After 23 years, Om Changoeun said goodbye Sunday morning.
He rocked back and forth, his fingers stiff in prayer as four monks chanted, hoping to send the dead of Tuol Sleng to a peaceful, if delayed, rest.
A soldier for the Lon Nol regime, Om Changoeun, 52, lost all 10 members of his family—including his wife, his parents, his 5-year-old son and his 3-year-old daughter—to the Khmer Rouge.
“I’m the only one left,” he said.
On Sunday, after years of debate and controversy, Om Changoeun joined a dozen or so Tuol Sleng Genocide Museum staff members and guests to wish the dead well and take down the infamous skull map that has hung in the museum for more than two decades.
The map was for many tourists the symbol of Khmer Rouge brutality. For many Cambodians, it was an insult.
“It’s like hanging people twice,” King Norodom Sihanouk once said of the map, made from the splintered skulls and bones of Khmer Rouge victims.

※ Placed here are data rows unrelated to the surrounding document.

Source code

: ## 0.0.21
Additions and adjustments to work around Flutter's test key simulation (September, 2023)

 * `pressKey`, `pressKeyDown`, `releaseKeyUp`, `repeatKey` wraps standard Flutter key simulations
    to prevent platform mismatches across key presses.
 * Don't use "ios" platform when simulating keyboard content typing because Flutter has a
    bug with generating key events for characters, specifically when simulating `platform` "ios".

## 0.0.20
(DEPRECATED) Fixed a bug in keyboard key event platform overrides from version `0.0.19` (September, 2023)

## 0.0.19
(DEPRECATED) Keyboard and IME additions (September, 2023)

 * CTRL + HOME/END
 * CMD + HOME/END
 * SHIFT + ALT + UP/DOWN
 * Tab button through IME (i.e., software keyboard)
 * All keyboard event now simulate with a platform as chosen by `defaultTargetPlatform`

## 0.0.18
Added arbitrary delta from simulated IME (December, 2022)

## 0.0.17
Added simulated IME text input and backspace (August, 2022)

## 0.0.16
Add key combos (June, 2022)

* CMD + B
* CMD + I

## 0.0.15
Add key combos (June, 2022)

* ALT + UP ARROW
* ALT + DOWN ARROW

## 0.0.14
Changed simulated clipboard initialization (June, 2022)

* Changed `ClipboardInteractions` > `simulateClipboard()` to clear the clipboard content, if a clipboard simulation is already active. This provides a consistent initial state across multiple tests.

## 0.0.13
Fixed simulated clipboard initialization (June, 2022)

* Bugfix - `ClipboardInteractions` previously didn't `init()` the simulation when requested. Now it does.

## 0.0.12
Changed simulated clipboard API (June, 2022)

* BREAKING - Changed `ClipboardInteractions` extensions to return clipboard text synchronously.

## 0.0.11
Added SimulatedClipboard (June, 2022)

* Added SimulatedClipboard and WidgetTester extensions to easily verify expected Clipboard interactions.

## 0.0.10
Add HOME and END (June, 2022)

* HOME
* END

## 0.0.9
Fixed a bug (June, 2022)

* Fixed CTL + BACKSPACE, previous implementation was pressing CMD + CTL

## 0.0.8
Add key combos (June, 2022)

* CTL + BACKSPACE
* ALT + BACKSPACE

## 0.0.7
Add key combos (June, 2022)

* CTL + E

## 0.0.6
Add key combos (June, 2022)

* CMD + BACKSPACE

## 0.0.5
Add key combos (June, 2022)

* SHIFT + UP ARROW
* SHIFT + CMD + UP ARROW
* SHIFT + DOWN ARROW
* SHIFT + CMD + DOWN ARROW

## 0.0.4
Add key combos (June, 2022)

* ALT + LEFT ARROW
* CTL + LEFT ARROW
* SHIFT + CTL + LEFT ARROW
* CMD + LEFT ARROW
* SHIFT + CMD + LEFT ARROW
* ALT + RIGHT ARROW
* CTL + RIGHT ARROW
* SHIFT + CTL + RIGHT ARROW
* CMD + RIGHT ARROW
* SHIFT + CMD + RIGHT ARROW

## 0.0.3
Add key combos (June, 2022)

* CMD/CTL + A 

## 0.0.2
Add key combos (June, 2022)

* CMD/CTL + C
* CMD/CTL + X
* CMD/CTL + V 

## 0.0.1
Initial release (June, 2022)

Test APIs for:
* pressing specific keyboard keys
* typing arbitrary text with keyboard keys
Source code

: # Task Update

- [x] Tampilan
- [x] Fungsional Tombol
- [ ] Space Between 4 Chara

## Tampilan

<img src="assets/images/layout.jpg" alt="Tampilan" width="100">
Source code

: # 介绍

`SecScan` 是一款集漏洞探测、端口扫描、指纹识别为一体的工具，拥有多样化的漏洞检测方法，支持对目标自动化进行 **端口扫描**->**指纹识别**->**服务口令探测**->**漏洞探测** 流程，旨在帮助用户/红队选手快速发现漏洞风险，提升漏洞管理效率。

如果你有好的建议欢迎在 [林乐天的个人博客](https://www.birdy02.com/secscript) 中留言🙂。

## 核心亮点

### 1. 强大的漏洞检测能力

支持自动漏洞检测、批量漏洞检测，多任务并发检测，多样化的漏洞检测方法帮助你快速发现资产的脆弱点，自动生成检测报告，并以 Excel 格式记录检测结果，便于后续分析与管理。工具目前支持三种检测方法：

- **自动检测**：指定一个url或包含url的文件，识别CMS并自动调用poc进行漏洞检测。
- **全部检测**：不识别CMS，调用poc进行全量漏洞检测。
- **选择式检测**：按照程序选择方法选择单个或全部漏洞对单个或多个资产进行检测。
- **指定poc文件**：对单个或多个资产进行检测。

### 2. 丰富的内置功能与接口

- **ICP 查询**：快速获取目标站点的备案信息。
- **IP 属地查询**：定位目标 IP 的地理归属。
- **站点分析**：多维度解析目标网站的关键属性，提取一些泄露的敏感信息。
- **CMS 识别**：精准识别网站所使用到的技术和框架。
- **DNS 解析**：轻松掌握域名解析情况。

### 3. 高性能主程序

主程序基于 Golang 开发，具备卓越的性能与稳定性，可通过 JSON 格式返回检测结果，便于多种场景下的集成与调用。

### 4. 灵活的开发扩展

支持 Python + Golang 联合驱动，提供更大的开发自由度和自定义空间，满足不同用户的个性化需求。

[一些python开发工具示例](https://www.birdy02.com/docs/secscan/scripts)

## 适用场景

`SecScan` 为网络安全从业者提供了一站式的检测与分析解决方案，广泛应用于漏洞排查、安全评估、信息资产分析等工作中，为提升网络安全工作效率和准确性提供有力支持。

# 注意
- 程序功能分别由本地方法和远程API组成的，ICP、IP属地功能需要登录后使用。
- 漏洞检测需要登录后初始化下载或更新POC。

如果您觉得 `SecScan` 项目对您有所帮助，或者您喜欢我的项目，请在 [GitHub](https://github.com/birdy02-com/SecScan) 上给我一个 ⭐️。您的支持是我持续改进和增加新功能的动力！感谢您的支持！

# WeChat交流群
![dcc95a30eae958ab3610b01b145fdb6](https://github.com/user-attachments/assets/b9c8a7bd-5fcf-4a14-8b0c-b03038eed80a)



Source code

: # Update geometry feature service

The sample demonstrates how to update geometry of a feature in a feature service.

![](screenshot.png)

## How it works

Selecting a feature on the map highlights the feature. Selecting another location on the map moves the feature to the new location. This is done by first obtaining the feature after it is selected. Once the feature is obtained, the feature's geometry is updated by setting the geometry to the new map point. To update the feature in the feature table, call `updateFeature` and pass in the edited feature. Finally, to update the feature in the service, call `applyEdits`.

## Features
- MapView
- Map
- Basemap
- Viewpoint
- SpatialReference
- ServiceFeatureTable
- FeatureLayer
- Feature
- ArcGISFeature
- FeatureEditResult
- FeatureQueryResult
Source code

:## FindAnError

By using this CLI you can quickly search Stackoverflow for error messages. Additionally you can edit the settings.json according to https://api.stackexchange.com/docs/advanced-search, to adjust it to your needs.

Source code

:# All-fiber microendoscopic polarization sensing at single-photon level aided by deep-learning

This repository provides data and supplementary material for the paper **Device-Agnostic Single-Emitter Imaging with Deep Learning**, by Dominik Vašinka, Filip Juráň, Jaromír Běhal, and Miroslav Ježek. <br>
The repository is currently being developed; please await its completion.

After the monks’ ceremony, Tuol Sleng staff members slipped on cotton dust masks and rubber gloves. With rusted pliers and wire cutters, they snipped the wires holding the bones, some turned a deep and shimmering brown with age. Slowly they lowered each skull, handing them down a line to the 2 1/2-meter glass-cased shelves waiting to hold the remains.
At one point, a skull slipped out of a worker’s hands, shattering when it hit the floor.
Authorities kept the ceremony, called a Bang Sakol, low key. Some early-morning tourists at the museum were not even aware that as they looked at the skull map for the first time they were also looking at it for the last time.
“It’s a bit gaudy,” said John Parkinson, a professor from the north of England traveling with his wife, Jan.
Parkinson said Tuol Sleng was an important stop on his Asian vacation. He was last in the region in Thailand in 1973, when Cambodia found itself engulfed in civil war. US bombers flew in from Thailand to pound the Cambodian countryside.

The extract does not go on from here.